I can imagine all kinds of 'social' ways to deal with this. Maybe 
huge websites will be devoted entirely to establishing identities 
between various web-sites' usage of URIs, providing a kind of 
referential cross-checking service between URIs.   Maybe it will 
become routine for websites maintained by responsible folk to 
establish a reasonable number of identity cross-links to existing 
sites, and 'clusters' of mutually referring sites will enable 
identity of names to be routinely established in a reasonably small 
number of steps. Maybe some web communities will establish 'official' 
naming sites which become the standard reference for certain kinds of 
names, eg the post office for names of US communities, say. Maybe all 
of the above. But maybe also it would be possible to modify the 
current doctrine slightly, and allow a more natural use of names, 
more along the lines that they are used already throughout human 
society and probably have been ever since living creatures first 
evolved language.

Unlike logical constants, real names are *public*; they are used by a 
community to tell one another about things, by using the names to 
refer to the things. Logical 'names' - better called logical 
constants - are not names in this sense. They are like the 'names' 
which mathematicians use when they say things like "Let S be a 
set..."; they are temporary, used for the course of one proof and 
then abandoned for re-use, and in principle eliminable. In fact, many 
formal logics do not use constants at all. One can think of such a 
logical name as shorthand for an existential quantifier (something is 
known (or assumed) to exist, so let us call it "S" for now.) The 
logical restrictions on the use of constants (one must use a new name 
which has not appeared previously in the proof) are designed to 
protect the reasoner from accidentally conflating two of these 
existential assumptions and invalidly transferring properties from 
one to the other. All of this however is a very 'local' matter, and 
the real use of names does not come up in this world. I might use the 
name 'S' to mean one thing today and something else tomorrow, and you 
might use it at the same time as me. Web logic has to be different: 
we cannot prevent, and I do not think we should try to prevent, the 
public use of names. As long as people are using content scrapers on 
open text and trying to represent the content they find there, for 
example, the use of names in the public sense is inevitable, since 
this is how names are used in language. They are not logical 
constants!

The uniqueness of the URI constraint means, in effect, that all names 
on all web pages must be treated by DAML as though all public content 
had been eliminated. In logical terms, it 'reads' every identifier as 
being existentially quantified by a quantifier *on that very page*. 
So when the Boston Globe uses the name "Boston" and CitySearch uses 
the same name, the identity of these names is to be ignored, and DAML 
in effect treats these two pages as each making a seperate 
existential claim, which they happen to have Skolemised using the 
same logical constant name. But DAML treats this as an accident: they 
might have well have used different strings, since DAML treats any 
name on one page as distinct from a name on another page. If all 
names are attached to URI's, then it is impossible for the logic to 
even express a public name: there is no social assumption about name 
usage. This is surely a terrible error. It is worse than the tower of 
Babel: it assumes that we all mean different things every time we use 
a word. Why not allow public names, and let our reasoners take the 
same risks that we all take every time we speak?

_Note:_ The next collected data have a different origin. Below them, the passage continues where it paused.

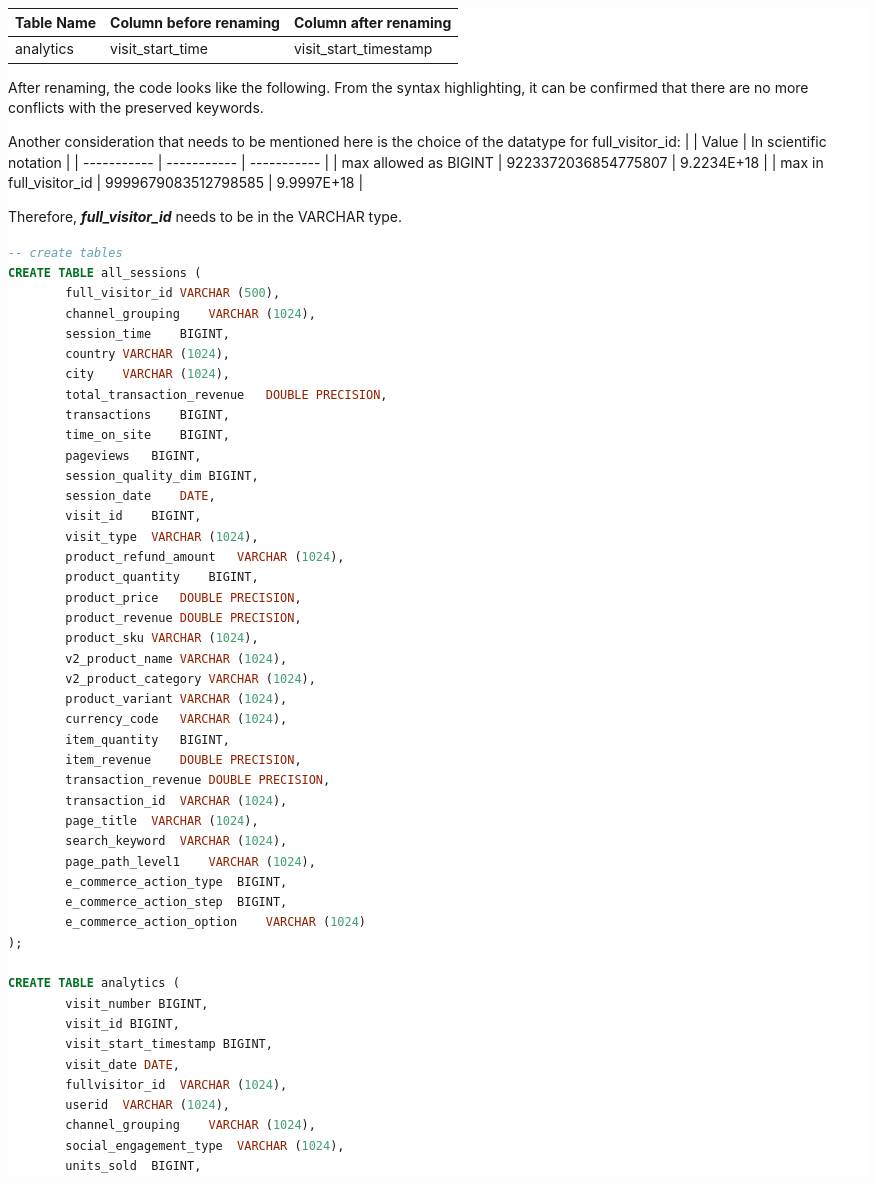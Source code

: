| Table Name | Column before renaming | Column after renaming |
| ----------- | ----------- | ----------- | 
| analytics | visit_start_time | visit_start_timestamp |

After renaming, the code looks like the following. From the syntax highlighting, it can be confirmed that there are no more conflicts with the preserved keywords.

Another consideration that needs to be mentioned here is the choice of the datatype for full_visitor_id:
|  | Value | In scientific notation |
| ----------- | ----------- | ----------- | 
| max allowed as BIGINT  | 9223372036854775807 | 9.2234E+18 |
| max in full_visitor_id | 9999679083512798585 | 9.9997E+18 |

Therefore, ***full_visitor_id*** needs to be in the VARCHAR type.


```SQL
-- create tables
CREATE TABLE all_sessions (
		full_visitor_id	VARCHAR (500),
		channel_grouping	VARCHAR (1024),
		session_time	BIGINT,
		country	VARCHAR (1024),
		city	VARCHAR (1024),
		total_transaction_revenue	DOUBLE PRECISION,
		transactions	BIGINT,
		time_on_site	BIGINT,
		pageviews	BIGINT,
		session_quality_dim	BIGINT,
		session_date	DATE,
		visit_id	BIGINT,
		visit_type	VARCHAR (1024),
		product_refund_amount	VARCHAR (1024),
		product_quantity	BIGINT,
		product_price	DOUBLE PRECISION,
		product_revenue	DOUBLE PRECISION,
		product_sku	VARCHAR (1024),
		v2_product_name	VARCHAR (1024),
		v2_product_category	VARCHAR (1024),
		product_variant	VARCHAR (1024),
		currency_code	VARCHAR (1024),
		item_quantity	BIGINT,
		item_revenue	DOUBLE PRECISION,
		transaction_revenue	DOUBLE PRECISION,
		transaction_id	VARCHAR (1024),
		page_title	VARCHAR (1024),
		search_keyword	VARCHAR (1024),
		page_path_level1	VARCHAR (1024),
		e_commerce_action_type	BIGINT,
		e_commerce_action_step	BIGINT,
		e_commerce_action_option	VARCHAR (1024)
);

CREATE TABLE analytics (
		visit_number BIGINT,
		visit_id BIGINT,
		visit_start_timestamp BIGINT,  
		visit_date DATE,
		fullvisitor_id	VARCHAR (1024),
		userid	VARCHAR (1024),
		channel_grouping	VARCHAR (1024),
		social_engagement_type	VARCHAR (1024),
		units_sold	BIGINT,
```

Suppose that DAML allowed, but did not require, that names be URIs. 
Then I could refer to Boston and you could refer to Boston, and we 
would be using the same name; and indeed it would be the same name 
that is used already on the webpages already referred to (which 
contain not a shred of DAML but lots of handy information about 
Boston.)  Of course there are potential dangers.  It might be that 
your use of "Boston" and mine might be only a lexicographic accident, 
and I was referring to the American city while you were referring to 
the small town in south-east England from which the name of my city 
was originally derived. If so, we might initially misunderstand each 
other; and this kind of misunderstanding is always a possibility 
which a reasoner must be prepared for when using 'public' names like 
this.  On the other hand, the fact that in the ordinary course of 
human affairs we find it much more convenient to use names 
unprotected by a kind of 'local use' label (I don't usually say 
something like "Boston in the sense that Pat uses it", I just say 
"Boston") suggests that in practice, the advantages might outweigh 
the disadvantages. And the fact that such public names can be clearly 
distinguished from URI's means that this modification need take 
nothing away from the security and confidence in naming which the use 
of URI's may provide; one would use public names at ones own risk, 
and any use of a public name in a proof could be detected immediately 
and the conclusion marked as potentially suspicious, if one were 
anxious about any such misunderstandings. (Indeed, any public name 
could be referred to using the URI for the place it occurs, so that 
one might conduct in 'strict-naming' DAML a discussion whose purpose 
is to resolve an ambiguity arising from public-name use.) 
Nevertheless I bet that they would get used, at least by the great 
multitudes of web citizens, even if less so by the somewhat paranoid 
B2B and defense communities. (Even in law, public names often have 
considerable force, eg real-estate deeds often refer to 'the dwelling 
known as ....') Public web names would probably evolve their own kind 
of social use. For example, clusters of mutual reference could be 
used to establish agreement between usages (my sense of "Boston" is 
the same as these:...) but these could include for example reference 
to uses in non-DAML sources, including plain text. The result is a 
messier (for the logician) but socially richer and more robust kind 
of linkage of names to their use, and one that is also likely to 
provide a more useful bridge between the 'ordinary' use of the web 
and the 'semantic web' of the near future. And speaking as a 
logician, I find the new messy complexities more interesting than 
disturbing. For example, one way to understand the use of public 
names in logical terms is that such use amounts to a kind of 
agreement to a shared existential quantifier whose scope extends 
beyond one local ontology to encompass an entire community of 
ontologies. The resulting picture of logical structure transcending 
the usual lexical boundaries might provide the beginnings of a new 
way to conceptualise the 'logic of the web'. But until we allow 
people to use names in a less restrictive mode, we cannot even get 
started on this new enterprise: we have forced DAML names to be 
mathematical identifiers rather than real names.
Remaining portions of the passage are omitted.